Description of the task =
Copy the entries exactly. Leave nothing out and add nothing.

The data =
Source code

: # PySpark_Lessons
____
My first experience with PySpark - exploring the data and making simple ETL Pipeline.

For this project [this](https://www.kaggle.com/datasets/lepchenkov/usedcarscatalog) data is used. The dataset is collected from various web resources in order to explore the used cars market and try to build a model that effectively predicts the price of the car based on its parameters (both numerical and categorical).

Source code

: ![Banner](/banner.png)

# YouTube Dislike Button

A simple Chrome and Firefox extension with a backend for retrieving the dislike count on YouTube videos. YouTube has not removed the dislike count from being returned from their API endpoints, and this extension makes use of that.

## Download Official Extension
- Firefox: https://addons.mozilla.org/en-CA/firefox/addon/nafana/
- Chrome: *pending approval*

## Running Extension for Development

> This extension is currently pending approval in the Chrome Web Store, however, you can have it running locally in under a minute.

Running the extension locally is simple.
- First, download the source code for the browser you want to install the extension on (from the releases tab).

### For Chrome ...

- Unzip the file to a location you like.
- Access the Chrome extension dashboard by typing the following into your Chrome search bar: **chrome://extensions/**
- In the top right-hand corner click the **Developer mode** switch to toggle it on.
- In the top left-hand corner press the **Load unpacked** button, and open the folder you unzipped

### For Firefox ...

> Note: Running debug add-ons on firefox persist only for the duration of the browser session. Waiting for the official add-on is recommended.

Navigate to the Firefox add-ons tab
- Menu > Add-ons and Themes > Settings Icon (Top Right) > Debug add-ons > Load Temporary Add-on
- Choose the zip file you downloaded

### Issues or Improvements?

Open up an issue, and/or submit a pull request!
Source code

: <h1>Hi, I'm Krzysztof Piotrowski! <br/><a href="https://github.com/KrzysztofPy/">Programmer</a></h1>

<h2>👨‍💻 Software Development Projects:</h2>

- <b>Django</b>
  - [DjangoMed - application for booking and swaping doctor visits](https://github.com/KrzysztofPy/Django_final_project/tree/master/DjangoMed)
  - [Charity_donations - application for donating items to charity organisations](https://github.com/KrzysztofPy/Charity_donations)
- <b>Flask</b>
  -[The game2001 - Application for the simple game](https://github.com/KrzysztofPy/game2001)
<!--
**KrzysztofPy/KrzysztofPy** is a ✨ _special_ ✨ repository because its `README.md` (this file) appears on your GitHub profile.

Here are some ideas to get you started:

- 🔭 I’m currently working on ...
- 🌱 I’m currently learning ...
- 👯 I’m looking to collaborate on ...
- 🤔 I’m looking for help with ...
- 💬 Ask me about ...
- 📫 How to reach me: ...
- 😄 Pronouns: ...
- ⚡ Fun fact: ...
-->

Response area =
Source code

: # PySpark_Lessons
____
My first experience with PySpark - exploring the data and making simple ETL Pipeline.

For this project [this](https://www.kaggle.com/datasets/lepchenkov/usedcarscatalog) data is used. The dataset is collected from various web resources in order to explore the used cars market and try to build a model that effectively predicts the price of the car based on its parameters (both numerical and categorical).

Source code

: ![Banner](/banner.png)

# YouTube Dislike Button

A simple Chrome and Firefox extension with a backend for retrieving the dislike count on YouTube videos. YouTube has not removed the dislike count from being returned from their API endpoints, and this extension makes use of that.

## Download Official Extension
- Firefox: https://addons.mozilla.org/en-CA/firefox/addon/nafana/
- Chrome: *pending approval*

## Running Extension for Development

> This extension is currently pending approval in the Chrome Web Store, however, you can have it running locally in under a minute.

Running the extension locally is simple.
- First, download the source code for the browser you want to install the extension on (from the releases tab).

### For Chrome ...

- Unzip the file to a location you like.
- Access the Chrome extension dashboard by typing the following into your Chrome search bar: **chrome://extensions/**
- In the top right-hand corner click the **Developer mode** switch to toggle it on.
- In the top left-hand corner press the **Load unpacked** button, and open the folder you unzipped

### For Firefox ...

> Note: Running debug add-ons on firefox persist only for the duration of the browser session. Waiting for the official add-on is recommended.

Navigate to the Firefox add-ons tab
- Menu > Add-ons and Themes > Settings Icon (Top Right) > Debug add-ons > Load Temporary Add-on
- Choose the zip file you downloaded

### Issues or Improvements?

Open up an issue, and/or submit a pull request!
Source code

: <h1>Hi, I'm Krzysztof Piotrowski! <br/><a href="https://github.com/KrzysztofPy/">Programmer</a></h1>

<h2>👨‍💻 Software Development Projects:</h2>

- <b>Django</b>
  - [DjangoMed - application for booking and swaping doctor visits](https://github.com/KrzysztofPy/Django_final_project/tree/master/DjangoMed)
  - [Charity_donations - application for donating items to charity organisations](https://github.com/KrzysztofPy/Charity_donations)
- <b>Flask</b>
  -[The game2001 - Application for the simple game](https://github.com/KrzysztofPy/game2001)
<!--
**KrzysztofPy/KrzysztofPy** is a ✨ _special_ ✨ repository because its `README.md` (this file) appears on your GitHub profile.

Here are some ideas to get you started:

- 🔭 I’m currently working on ...
- 🌱 I’m currently learning ...
- 👯 I’m looking to collaborate on ...
- 🤔 I’m looking for help with ...
- 💬 Ask me about ...
- 📫 How to reach me: ...
- 😄 Pronouns: ...
- ⚡ Fun fact: ...
-->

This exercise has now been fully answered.